From the first line of the records down to the one that holds "the instructions below", transcribe each line exactly and add nothing.

→ **Supplied records**:
++++
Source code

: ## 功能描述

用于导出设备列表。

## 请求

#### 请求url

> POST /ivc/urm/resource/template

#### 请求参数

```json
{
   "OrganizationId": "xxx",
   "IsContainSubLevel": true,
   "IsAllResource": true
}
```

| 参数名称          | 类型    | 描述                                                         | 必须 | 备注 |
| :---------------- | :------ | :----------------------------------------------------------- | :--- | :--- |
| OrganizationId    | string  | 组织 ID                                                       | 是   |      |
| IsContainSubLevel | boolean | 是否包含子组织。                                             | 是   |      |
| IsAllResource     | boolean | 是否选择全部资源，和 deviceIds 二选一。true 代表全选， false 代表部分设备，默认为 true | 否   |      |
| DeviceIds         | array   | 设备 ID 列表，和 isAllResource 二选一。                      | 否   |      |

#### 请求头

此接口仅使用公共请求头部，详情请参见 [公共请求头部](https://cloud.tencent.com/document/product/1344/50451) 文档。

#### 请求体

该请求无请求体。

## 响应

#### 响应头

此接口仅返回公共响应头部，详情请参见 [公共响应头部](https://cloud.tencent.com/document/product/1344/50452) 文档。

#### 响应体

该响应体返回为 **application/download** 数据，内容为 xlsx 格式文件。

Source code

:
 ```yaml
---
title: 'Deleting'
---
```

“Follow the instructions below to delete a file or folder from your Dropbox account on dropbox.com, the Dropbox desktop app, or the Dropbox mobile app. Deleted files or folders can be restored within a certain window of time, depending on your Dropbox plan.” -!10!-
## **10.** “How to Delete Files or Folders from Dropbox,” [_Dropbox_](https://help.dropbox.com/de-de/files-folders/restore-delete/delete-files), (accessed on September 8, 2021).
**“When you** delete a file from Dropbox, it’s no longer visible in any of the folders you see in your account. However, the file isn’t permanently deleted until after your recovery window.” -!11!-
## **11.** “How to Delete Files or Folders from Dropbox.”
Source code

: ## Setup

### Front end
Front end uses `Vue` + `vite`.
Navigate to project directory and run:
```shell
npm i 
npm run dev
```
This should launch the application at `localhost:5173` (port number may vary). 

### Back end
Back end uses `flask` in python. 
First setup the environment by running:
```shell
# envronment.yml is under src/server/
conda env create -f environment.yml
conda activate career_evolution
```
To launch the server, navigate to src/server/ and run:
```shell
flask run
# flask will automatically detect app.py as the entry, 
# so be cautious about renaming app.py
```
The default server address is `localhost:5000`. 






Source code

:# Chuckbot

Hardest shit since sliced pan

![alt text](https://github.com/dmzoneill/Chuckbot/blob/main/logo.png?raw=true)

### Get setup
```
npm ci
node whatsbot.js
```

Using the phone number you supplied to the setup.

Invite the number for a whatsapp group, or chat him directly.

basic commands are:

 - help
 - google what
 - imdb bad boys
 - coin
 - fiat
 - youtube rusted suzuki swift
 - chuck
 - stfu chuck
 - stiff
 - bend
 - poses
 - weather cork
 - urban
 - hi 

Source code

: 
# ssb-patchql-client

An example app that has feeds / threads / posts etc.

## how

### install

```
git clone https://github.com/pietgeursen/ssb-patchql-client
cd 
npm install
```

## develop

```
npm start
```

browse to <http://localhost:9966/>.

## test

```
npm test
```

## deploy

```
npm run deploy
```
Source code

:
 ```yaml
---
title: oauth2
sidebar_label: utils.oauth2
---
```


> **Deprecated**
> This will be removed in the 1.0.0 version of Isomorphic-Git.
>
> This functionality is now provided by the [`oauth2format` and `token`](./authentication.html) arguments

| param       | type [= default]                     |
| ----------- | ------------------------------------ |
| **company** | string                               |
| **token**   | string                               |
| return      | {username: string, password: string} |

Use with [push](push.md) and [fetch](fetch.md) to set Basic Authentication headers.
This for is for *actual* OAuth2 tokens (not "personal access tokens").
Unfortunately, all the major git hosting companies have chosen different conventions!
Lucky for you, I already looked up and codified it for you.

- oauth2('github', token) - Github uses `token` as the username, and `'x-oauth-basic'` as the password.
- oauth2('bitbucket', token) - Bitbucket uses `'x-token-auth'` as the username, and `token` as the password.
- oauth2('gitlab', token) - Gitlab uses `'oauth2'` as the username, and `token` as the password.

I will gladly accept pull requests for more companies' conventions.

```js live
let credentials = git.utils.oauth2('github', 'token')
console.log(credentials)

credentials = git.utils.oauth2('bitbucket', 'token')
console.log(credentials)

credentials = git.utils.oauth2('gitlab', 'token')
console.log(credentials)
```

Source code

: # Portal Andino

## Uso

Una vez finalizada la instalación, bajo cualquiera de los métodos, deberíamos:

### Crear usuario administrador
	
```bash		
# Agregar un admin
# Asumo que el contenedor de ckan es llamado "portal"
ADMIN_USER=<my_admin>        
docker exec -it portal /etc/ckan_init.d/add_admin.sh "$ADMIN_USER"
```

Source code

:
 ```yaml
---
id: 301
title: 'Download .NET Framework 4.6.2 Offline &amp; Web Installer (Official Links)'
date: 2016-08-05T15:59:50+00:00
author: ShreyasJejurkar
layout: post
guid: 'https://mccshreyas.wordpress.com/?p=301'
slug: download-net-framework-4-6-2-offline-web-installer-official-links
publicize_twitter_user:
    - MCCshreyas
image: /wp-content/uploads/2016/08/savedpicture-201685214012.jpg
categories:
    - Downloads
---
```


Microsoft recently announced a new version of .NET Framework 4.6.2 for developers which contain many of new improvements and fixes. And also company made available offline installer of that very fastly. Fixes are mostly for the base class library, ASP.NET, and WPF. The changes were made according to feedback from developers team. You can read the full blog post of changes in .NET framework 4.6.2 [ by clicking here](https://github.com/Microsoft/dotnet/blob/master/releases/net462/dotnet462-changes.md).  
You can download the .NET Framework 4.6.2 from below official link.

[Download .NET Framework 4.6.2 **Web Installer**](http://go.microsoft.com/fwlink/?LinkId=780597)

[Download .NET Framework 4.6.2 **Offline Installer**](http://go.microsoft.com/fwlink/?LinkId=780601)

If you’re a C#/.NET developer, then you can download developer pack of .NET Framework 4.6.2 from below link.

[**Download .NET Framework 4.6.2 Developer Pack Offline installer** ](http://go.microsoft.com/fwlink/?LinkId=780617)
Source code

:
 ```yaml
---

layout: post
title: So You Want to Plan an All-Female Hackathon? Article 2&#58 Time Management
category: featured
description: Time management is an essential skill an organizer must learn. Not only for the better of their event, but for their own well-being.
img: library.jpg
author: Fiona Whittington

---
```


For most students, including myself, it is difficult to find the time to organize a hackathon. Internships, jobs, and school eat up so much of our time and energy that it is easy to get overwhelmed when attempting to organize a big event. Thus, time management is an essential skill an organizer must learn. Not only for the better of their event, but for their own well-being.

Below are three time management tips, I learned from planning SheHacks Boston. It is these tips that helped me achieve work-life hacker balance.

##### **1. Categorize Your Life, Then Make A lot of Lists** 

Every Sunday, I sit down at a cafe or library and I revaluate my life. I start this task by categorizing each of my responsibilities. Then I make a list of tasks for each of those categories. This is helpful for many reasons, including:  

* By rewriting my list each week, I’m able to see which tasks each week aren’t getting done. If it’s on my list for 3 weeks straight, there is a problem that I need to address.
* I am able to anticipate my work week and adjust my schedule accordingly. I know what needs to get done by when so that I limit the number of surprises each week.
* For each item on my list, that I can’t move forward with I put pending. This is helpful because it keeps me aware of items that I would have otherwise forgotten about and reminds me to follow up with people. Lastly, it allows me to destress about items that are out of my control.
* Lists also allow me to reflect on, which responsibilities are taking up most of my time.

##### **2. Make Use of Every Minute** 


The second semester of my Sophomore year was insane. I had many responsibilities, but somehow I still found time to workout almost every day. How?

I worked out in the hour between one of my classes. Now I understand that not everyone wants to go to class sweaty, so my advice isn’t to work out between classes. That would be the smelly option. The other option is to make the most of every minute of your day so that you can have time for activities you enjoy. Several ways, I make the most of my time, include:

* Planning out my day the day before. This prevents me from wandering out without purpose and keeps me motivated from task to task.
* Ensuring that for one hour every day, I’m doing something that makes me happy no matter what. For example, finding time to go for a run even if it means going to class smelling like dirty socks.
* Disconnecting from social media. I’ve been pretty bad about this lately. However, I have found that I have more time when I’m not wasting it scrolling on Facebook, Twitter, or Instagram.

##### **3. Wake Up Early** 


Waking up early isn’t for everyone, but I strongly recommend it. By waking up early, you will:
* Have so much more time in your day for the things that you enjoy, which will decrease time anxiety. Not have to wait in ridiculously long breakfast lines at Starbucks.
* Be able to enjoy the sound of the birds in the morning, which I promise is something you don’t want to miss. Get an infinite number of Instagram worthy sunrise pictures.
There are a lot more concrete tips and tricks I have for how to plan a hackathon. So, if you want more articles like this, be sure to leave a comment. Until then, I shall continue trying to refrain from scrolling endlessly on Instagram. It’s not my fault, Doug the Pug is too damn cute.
++++
→ **Your response**:
Source code

: ## 功能描述

用于导出设备列表。

## 请求

#### 请求url

> POST /ivc/urm/resource/template

#### 请求参数

```json
{
   "OrganizationId": "xxx",
   "IsContainSubLevel": true,
   "IsAllResource": true
}
```

| 参数名称          | 类型    | 描述                                                         | 必须 | 备注 |
| :---------------- | :------ | :----------------------------------------------------------- | :--- | :--- |
| OrganizationId    | string  | 组织 ID                                                       | 是   |      |
| IsContainSubLevel | boolean | 是否包含子组织。                                             | 是   |      |
| IsAllResource     | boolean | 是否选择全部资源，和 deviceIds 二选一。true 代表全选， false 代表部分设备，默认为 true | 否   |      |
| DeviceIds         | array   | 设备 ID 列表，和 isAllResource 二选一。                      | 否   |      |

#### 请求头

此接口仅使用公共请求头部，详情请参见 [公共请求头部](https://cloud.tencent.com/document/product/1344/50451) 文档。

#### 请求体

该请求无请求体。

## 响应

#### 响应头

此接口仅返回公共响应头部，详情请参见 [公共响应头部](https://cloud.tencent.com/document/product/1344/50452) 文档。

#### 响应体

该响应体返回为 **application/download** 数据，内容为 xlsx 格式文件。

Source code

:
 ```yaml
---
title: 'Deleting'
---
```

“Follow the instructions below to delete a file or folder from your Dropbox account on dropbox.com, the Dropbox desktop app, or the Dropbox mobile app. Deleted files or folders can be restored within a certain window of time, depending on your Dropbox plan.” -!10!-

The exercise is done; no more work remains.